WORK INSTRUCTIONS | When you reach the line with "here are aligned" in the data below, begin printing lines exactly, and stop once the line with "- There is a" has been printed.

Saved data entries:

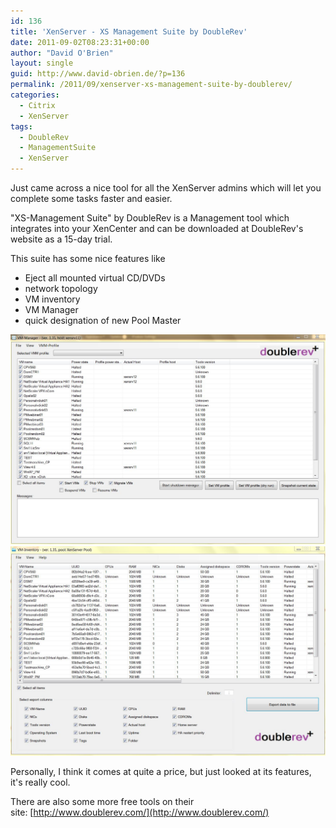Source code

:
 ```yaml
---
id: 136
title: 'XenServer - XS Management Suite by DoubleRev'
date: 2011-09-02T08:23:31+00:00
author: "David O'Brien"
layout: single
guid: http://www.david-obrien.de/?p=136
permalink: /2011/09/xenserver-xs-management-suite-by-doublerev/
categories:
  - Citrix
  - XenServer
tags:
  - DoubleRev
  - ManagementSuite
  - XenServer
---
```

Just came across a nice tool for all the XenServer admins which will let you complete some tasks faster and easier.

"XS-Management Suite" by DoubleRev is a Management tool which integrates into your XenCenter and can be downloaded at DoubleRev's website as a 15-day trial.

This suite has some nice features like

* Eject all mounted virtual CD/DVDs
* network topology
* VM inventory
* VM Manager
* quick designation of new Pool Master

![VM Manager](/media/2011/09/VM_manager.jpg "VM_manager")
![VM Inventory](/media/2011/09/VM_inventory.jpg "VM_inventory")

Personally, I think it comes at quite a price, but just looked at its features, it's really cool.

There are also some more free tools on their site: [http://www.doublerev.com/](http://www.doublerev.com/)
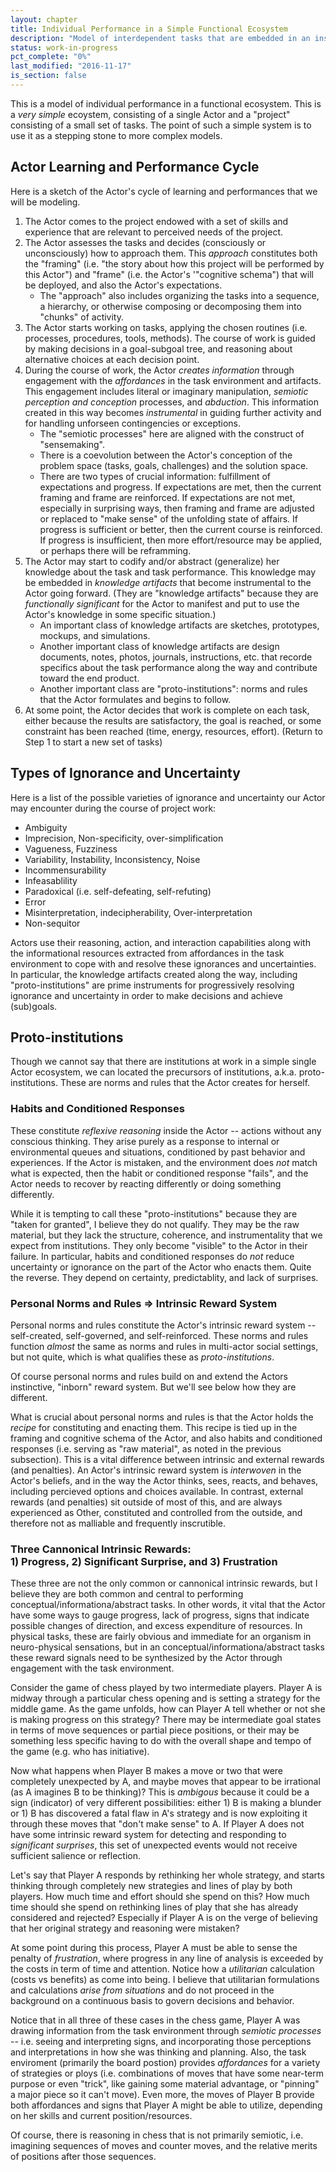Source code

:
 ```yaml
---
layout: chapter
title: Individual Performance in a Simple Functional Ecosystem
description: "Model of interdependent tasks that are embedded in an institutional field, using the construct of affordances."
status: work-in-progress
pct_complete: "0%"
last_modified: "2016-11-17"
is_section: false
---
```


This is a model of individual performance in a functional ecosystem.  This is a *very simple* ecoystem, consisting of a single Actor and a "project" consisting of a small set of tasks.  The point of such a simple system is to use it as a stepping stone to more complex models.

## Actor Learning and Performance Cycle

Here is a sketch of the Actor's cycle of learning and performances that we will be modeling.

1. The Actor comes to the project endowed with a set of skills and experience that are relevant to perceived needs of the project.
2. The Actor assesses the tasks and decides (consciously or unconsciously) how to approach them.  This *approach* constitutes both the "framing" (i.e. "the story about how this project will be performed by this Actor") and "frame" (i.e. the Actor's '"cognitive schema") that will be deployed, and also the Actor's expectations.
    - The "approach" also includes organizing the tasks into a sequence, a hierarchy, or otherwise composing or decomposing them into "chunks" of activity. 
3. The Actor starts working on tasks, applying the chosen routines (i.e. processes, procedures, tools, methods). The course of work is guided by making decisions in a goal-subgoal tree, and reasoning about alternative choices at each decision point.
4. During the course of work, the Actor *creates information* through engagement with the *affordances* in the task environment and artifacts. This engagement includes literal or imaginary manipulation, *semiotic perception and conception* processes, and *abduction*. This information created in this way becomes *instrumental* in guiding further activity and for handling unforseen contingencies or exceptions.
    - The "semiotic processes" here are aligned with the construct of "sensemaking".
    - There is a coevolution between the Actor's conception of the problem space (tasks, goals, challenges) and the solution space.
    - There are two types of crucial information: fulfillment of expectations and progress. If expectations are met, then the current framing and frame are reinforced.  If expectations are not met, especially in surprising ways, then framing and frame are adjusted or replaced to "make sense" of the unfolding state of affairs.  If progress is sufficient or better, then the current course is reinforced. If progress is insufficient, then more effort/resource may be applied, or perhaps there will be reframming.
5. The Actor may start to codify and/or abstract (generalize) her knowledge about the task and task performance. This knowledge may be embedded in *knowledge artifacts* that become instrumental to the Actor going forward. (They are "knowledge artifacts" because they are *functionally significant* for the Actor to manifest and put to use the Actor's knowledge in some specific situation.)
    - An important class of knowledge artifacts are sketches, prototypes, mockups, and simulations.
    - Another important class of knowledge artifacts are design documents, notes, photos, journals, instructions, etc. that recorde specifics about the task performance along the way and contribute toward the end product.
    - Another important class are "proto-institutions": norms and rules that the Actor formulates and begins to follow.
7. At some point, the Actor decides that work is complete on each task, either because the results are satisfactory, the goal is reached, or some constraint has been reached (time, energy, resources, effort). (Return to Step 1 to start a new set of tasks)

## Types of Ignorance and Uncertainty

Here is a list of the possible varieties of ignorance and uncertainty our Actor may encounter during the course of project work:

- Ambiguity
- Imprecision, Non-specificity, over-simplification
- Vagueness, Fuzziness
- Variability, Instability, Inconsistency, Noise
- Incommensurability
- Infeasablility
- Paradoxical (i.e. self-defeating, self-refuting)
- Error
- Misinterpretation, indecipherability, Over-interpretation
- Non-sequitor

Actors use their reasoning, action, and interaction capabilities along with the informational resources extracted from affordances in the task environment to cope with and resolve these ignorances and uncertainties.  In particular, the knowledge artifacts created along the way, including "proto-institutions" are prime instruments for progressively resolving ignorance and uncertainty in order to make decisions and achieve (sub)goals.

## Proto-institutions

Though we cannot say that there are institutions at work in a simple single Actor ecosystem, we can located the precursors of institutions, a.k.a. proto-institutions.  These are norms and rules that the Actor creates for herself.

### Habits and Conditioned Responses

These constitute *reflexive reasoning* inside the Actor -- actions without any conscious thinking. They arise purely as a response to internal or environmental queues and situations, conditioned by past behavior and experiences.  If the Actor is mistaken, and the environment does *not* match what is expected, then the habit or conditioned response "fails", and the Actor needs to recover by reacting differently or doing something differently.

While it is tempting to call these "proto-institutions" because they are "taken for granted", I believe they do not qualify.  They may be the raw material, but they lack the structure, coherence, and instrumentality that we expect from institutions. They only become "visible" to the Actor in their failure. In particular, habits and conditioned responses do *not* reduce uncertainty or ignorance on the part of the Actor who enacts them. Quite the reverse. They depend on certainty, predictablity, and lack of surprises.

### Personal Norms and Rules ⇒ Intrinsic Reward System 

Personal norms and rules constitute the Actor's intrinsic reward system -- self-created, self-governed, and self-reinforced. These norms and rules function *almost* the same as norms and rules in multi-actor social settings, but not quite, which is what qualifies these as *proto-institutions*.

Of course personal norms and rules build on and extend the Actors instinctive, "inborn" reward system. But we'll see below how they are different.

What is crucial about personal norms and rules is that the Actor holds the *recipe* for constituting and enacting them.  This recipe is tied up in the framing and cognitive schema of the Actor, and also habits and conditioned responses (i.e. serving as "raw material", as noted in the previous subsection). This is a vital difference between intrinsic and external rewards (and penalties).  An Actor's intrinsic reward system is *interwoven* in the Actor's beliefs, and in the way the Actor thinks, sees, reacts, and behaves, including percieved options and choices available.  In contrast, external rewards (and penalties) sit outside of most of this, and are always experienced as Other, constituted and controlled from the outside, and therefore not as malliable and frequently inscrutible.

### Three Cannonical Intrinsic Rewards: <br/> 1) Progress, 2) Significant Surprise, and 3) Frustration

These three are not the only common or cannonical intrinsic rewards, but I believe they are both common and central to performing conceptual/informationa/abstract tasks. In other words, it vital that the Actor have some ways to gauge progress, lack of progress, signs that indicate possible changes of direction, and excess expenditure of resources.  In physical tasks, these are fairly obvious and immediate for an organism in neuro-physical sensations, but in an conceptual/informationa/abstract tasks these reward signals need to be synthesized by the Actor through engagement with the task environment.

Consider the game of chess played by two intermediate players.  Player A is midway through a particular chess opening and is setting a strategy for the middle game.  As the game unfolds, how can Player A tell whether or not she is making progress on this strategy?  There may be intermediate goal states in terms of move sequences or partial piece positions, or their may be something less specific having to do with the overall shape and tempo of the game (e.g. who has initiative).

Now what happens when Player B makes a move or two that were completely unexpected by A, and maybe moves that appear to be irrational (as A imagines B to be thinking)?  This is *ambigous* because it could be a sign (indicator) of very different possibilities: either 1) B is making a blunder or 1) B has discovered a fatal flaw in A's strategy and is now exploiting it through these moves that "don't make sense" to A. If Player A does not have some intrinsic reward system for detecting and responding to *significant surprises*, this set of unexpected events would not receive sufficient salience or reflection.

Let's say that Player A responds by rethinking her whole strategy, and starts thinking through completely new strategies and lines of play by both players.  How much time and effort should she spend on this?  How much time should she spend on rethinking lines of play that she has already considered and rejected?  Especially if Player A is on the verge of believing that her original strategy and reasoning were mistaken?

At some point during this process, Player A must be able to sense the penalty of *frustration*, where progress in any line of analysis is exceeded by the costs in term of time and attention.  Notice how a *utilitarian* calculation (costs vs benefits) as come into being.  I believe that utilitarian formulations and calculations *arise from situations* and do not proceed in the background on a continuous basis to govern decisions and behavior.

Notice that in all three of these cases in the chess game, Player A was drawing information from the task environment through *semiotic processes* -- i.e. seeing and interpreting signs, and incorporating those perceptions and interpretations in how she was thinking and planning.  Also, the task enviroment (primarily the board postion) provides *affordances* for a variety of strategies or ploys (i.e. combinations of moves that have some near-term purpose or even "trick", like gaining some material advantage, or "pinning" a major piece so it can't move). Even more, the moves of Player B provide both affordances and signs that Player A might be able to utilize, depending on her skills and current position/resources.

Of course, there is reasoning in chess that is not primarily semiotic, i.e. imagining sequences of moves and counter moves, and the relative merits of positions after those sequences.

PROBLEM SOLUTION |
    - The "semiotic processes" here are aligned with the construct of "sensemaking".
    - There is a coevolution between the Actor's conception of the problem space (tasks, goals, challenges) and the solution space.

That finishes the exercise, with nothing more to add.